From a friend living and working in Bangladesh:
The second of the two major religious holidays, Eid-ul Azha, is two days away. I can hear a goat bleating in my neighbor’s yard. Our street is in the middle of a cattle (Brahmin bulls, goats, and a few sheep) bazaar set up for the occasion. We have a bird’s eye view of the scene from our fourth floor balcony: neighbors haggling with a herdsmen in headscarves; men pushing carts loaded with snacks; a balding beggar, barefoot and dressed like St. John the Baptist, bearing a large shimmering metal bowl; a man shouldering a hoe with shallow basket looped around its neck; pairs of men carrying buckets of water suspended from a bamboo pole; a fairly steady stream of jangling pedicycle rickshaws, etc.

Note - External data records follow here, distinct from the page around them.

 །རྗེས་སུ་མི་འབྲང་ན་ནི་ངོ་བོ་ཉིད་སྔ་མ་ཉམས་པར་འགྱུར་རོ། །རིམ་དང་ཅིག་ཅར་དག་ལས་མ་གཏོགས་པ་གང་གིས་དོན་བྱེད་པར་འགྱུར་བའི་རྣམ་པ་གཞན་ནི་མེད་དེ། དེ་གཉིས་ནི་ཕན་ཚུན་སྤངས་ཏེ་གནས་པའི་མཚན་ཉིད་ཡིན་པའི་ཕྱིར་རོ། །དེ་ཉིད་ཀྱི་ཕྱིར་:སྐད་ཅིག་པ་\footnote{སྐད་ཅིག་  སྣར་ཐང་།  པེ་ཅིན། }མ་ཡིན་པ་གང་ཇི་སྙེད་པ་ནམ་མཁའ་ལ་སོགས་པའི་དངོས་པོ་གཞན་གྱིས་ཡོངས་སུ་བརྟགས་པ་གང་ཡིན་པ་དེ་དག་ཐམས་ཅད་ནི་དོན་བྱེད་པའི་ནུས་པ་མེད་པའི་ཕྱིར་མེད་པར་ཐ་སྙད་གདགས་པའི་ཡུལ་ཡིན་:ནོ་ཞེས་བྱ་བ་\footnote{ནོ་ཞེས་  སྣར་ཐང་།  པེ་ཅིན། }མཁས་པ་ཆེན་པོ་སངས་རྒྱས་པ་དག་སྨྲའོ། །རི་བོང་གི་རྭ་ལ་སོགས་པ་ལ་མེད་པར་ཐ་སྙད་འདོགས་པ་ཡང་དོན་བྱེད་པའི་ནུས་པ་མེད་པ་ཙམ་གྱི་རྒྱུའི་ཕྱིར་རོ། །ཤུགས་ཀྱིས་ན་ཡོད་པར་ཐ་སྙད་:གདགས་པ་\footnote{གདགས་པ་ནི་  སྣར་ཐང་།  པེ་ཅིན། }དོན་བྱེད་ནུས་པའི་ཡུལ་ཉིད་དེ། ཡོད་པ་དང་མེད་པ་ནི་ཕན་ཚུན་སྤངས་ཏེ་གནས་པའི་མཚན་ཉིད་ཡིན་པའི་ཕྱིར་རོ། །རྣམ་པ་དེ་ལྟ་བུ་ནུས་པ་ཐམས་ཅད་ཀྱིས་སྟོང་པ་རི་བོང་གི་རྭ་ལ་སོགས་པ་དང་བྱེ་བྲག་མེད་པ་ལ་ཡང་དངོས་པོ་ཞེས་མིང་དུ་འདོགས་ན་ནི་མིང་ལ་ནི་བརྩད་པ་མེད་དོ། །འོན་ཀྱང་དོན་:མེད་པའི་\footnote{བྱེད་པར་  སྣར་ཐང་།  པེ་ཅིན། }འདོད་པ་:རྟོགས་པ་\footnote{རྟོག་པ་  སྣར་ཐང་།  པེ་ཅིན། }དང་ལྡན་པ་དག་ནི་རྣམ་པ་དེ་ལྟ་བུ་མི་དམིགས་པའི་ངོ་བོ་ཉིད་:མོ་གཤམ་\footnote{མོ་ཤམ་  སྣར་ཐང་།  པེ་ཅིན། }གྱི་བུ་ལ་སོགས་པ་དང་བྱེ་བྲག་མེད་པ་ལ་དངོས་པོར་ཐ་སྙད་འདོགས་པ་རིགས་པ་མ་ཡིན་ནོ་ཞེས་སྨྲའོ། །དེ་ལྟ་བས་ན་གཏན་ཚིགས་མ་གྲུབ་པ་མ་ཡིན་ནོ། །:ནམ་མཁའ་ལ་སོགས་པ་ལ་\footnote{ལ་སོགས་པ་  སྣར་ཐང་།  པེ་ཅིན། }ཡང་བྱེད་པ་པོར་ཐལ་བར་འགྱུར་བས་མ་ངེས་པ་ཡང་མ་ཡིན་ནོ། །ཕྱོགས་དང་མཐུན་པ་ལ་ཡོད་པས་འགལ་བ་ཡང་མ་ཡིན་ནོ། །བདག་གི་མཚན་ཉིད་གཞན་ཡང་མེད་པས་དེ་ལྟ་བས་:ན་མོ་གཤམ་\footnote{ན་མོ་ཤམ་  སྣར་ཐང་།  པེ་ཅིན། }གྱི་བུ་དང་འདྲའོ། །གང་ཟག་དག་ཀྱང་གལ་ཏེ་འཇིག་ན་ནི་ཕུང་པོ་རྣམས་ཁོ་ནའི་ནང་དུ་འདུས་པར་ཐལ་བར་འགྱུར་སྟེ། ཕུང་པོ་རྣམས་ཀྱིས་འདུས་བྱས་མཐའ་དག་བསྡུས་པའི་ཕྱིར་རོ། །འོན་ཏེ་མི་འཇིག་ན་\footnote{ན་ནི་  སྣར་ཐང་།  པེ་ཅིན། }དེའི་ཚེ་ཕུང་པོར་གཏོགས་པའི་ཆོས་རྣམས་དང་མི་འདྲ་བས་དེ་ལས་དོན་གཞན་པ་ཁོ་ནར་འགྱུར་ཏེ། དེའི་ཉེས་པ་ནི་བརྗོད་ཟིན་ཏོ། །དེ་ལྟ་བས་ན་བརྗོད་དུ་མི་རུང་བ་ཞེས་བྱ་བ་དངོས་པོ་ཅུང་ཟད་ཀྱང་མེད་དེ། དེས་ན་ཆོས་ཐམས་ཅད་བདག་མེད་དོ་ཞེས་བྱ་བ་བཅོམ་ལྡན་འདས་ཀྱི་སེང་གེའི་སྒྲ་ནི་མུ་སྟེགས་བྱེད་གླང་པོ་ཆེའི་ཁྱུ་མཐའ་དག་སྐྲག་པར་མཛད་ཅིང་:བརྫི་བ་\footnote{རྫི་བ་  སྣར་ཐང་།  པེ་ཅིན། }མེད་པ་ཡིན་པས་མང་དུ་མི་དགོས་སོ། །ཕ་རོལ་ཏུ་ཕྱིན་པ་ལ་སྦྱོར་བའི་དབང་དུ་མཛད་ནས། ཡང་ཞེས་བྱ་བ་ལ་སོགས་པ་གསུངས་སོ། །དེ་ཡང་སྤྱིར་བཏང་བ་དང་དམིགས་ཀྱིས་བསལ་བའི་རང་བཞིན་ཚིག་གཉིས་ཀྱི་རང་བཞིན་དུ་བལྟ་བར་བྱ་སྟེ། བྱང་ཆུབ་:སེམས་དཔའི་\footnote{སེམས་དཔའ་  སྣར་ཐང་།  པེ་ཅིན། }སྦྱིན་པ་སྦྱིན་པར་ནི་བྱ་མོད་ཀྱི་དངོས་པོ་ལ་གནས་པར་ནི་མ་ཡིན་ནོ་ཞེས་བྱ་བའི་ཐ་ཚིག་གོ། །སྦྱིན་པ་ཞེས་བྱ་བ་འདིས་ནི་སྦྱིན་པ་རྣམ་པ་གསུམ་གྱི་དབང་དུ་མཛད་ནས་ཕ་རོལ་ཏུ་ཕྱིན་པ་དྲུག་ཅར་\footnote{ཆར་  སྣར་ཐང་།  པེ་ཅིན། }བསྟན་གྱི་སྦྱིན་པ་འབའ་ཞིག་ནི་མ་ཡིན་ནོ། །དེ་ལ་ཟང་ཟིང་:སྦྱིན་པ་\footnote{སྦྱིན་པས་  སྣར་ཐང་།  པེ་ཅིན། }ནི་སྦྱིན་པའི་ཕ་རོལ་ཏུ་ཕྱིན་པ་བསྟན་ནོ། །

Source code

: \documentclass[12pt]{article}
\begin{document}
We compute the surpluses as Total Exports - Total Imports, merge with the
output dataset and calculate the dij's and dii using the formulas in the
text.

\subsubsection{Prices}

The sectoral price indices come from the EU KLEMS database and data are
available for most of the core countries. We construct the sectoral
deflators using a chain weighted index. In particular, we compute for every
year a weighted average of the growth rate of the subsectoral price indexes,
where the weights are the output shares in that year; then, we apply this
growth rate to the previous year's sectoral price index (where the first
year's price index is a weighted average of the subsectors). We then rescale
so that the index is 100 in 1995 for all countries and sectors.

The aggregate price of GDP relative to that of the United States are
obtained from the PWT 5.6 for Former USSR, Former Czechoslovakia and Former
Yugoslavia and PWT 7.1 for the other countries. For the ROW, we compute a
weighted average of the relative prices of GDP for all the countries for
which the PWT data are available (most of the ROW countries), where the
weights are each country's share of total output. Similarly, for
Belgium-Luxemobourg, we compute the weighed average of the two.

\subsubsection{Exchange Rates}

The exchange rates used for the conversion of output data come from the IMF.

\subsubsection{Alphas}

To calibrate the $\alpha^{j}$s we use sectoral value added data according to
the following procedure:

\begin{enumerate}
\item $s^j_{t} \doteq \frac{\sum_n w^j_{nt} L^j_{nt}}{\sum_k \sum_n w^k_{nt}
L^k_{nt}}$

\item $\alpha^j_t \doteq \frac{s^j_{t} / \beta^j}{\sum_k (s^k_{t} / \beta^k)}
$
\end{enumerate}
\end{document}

It isn’t always this picturesque, but, in general, the streets are a feast for the senses. Dickens would have had a field day, what with the squalid tea stands; dingy curbside eateries; sidewalk displays of garments, toys, colored cloth, and household articles; shoe repair stands, brightly daubed rickshaws and trucks, colorful flowing saris.
There is never a dull moment here. Appliances or utilities suddenly won’t work. People misunderstand what you say–or misunderstand each other and argue about it. During the worst of the hot and humid summer weather the electricity can go off almost as often as every other hour in the day time in some districts of the city, including the one where BACHA is located. Last spring the border patrolmen staged a mutiny and it looked like a civil war might develop; it was quelled, though, and the country appears to be stable.
With a population of more than 150 million people in an area the size of Wisconsin, Bangladesh is very crowded and it can be difficult to find a quiet spot. Traffic is steadily growing more congested. Air pollution is not as serious in Dhaka as in Beijing because of the heavy use of natural gas for fuel. There is a lot of poverty, with many people coming into the city and crowding the job market and systems of exploitation entrenched.
The people are very hospitable, fond of poetry (and other art forms), quite emotional, prone to jealousy and gossip, and, on the surface at least, respectful of foreigners. I was probably a guest at someone’s home or wedding reception more times in my first three months in the country than in three years in Korea.
The food is similar to Indian food with rice as the chief dish. It is spicey, but can be served without the hot peppers if you request it. We love the chicken kebabs, rice with a certain sauce, and flavored bread at a local restaurant. The national fish, which we have eaten as dinner guests, is very flavorful. I like the sweetened yogurt There seem to be quite a few ethnic restaurants around and at the “megashops” (small supermarkets) most all of the imported food items you would want.
I find Bangladesh full of challenges and interest. I am happy here because I feel I am living my dream: a life of adventure and of service to those in need.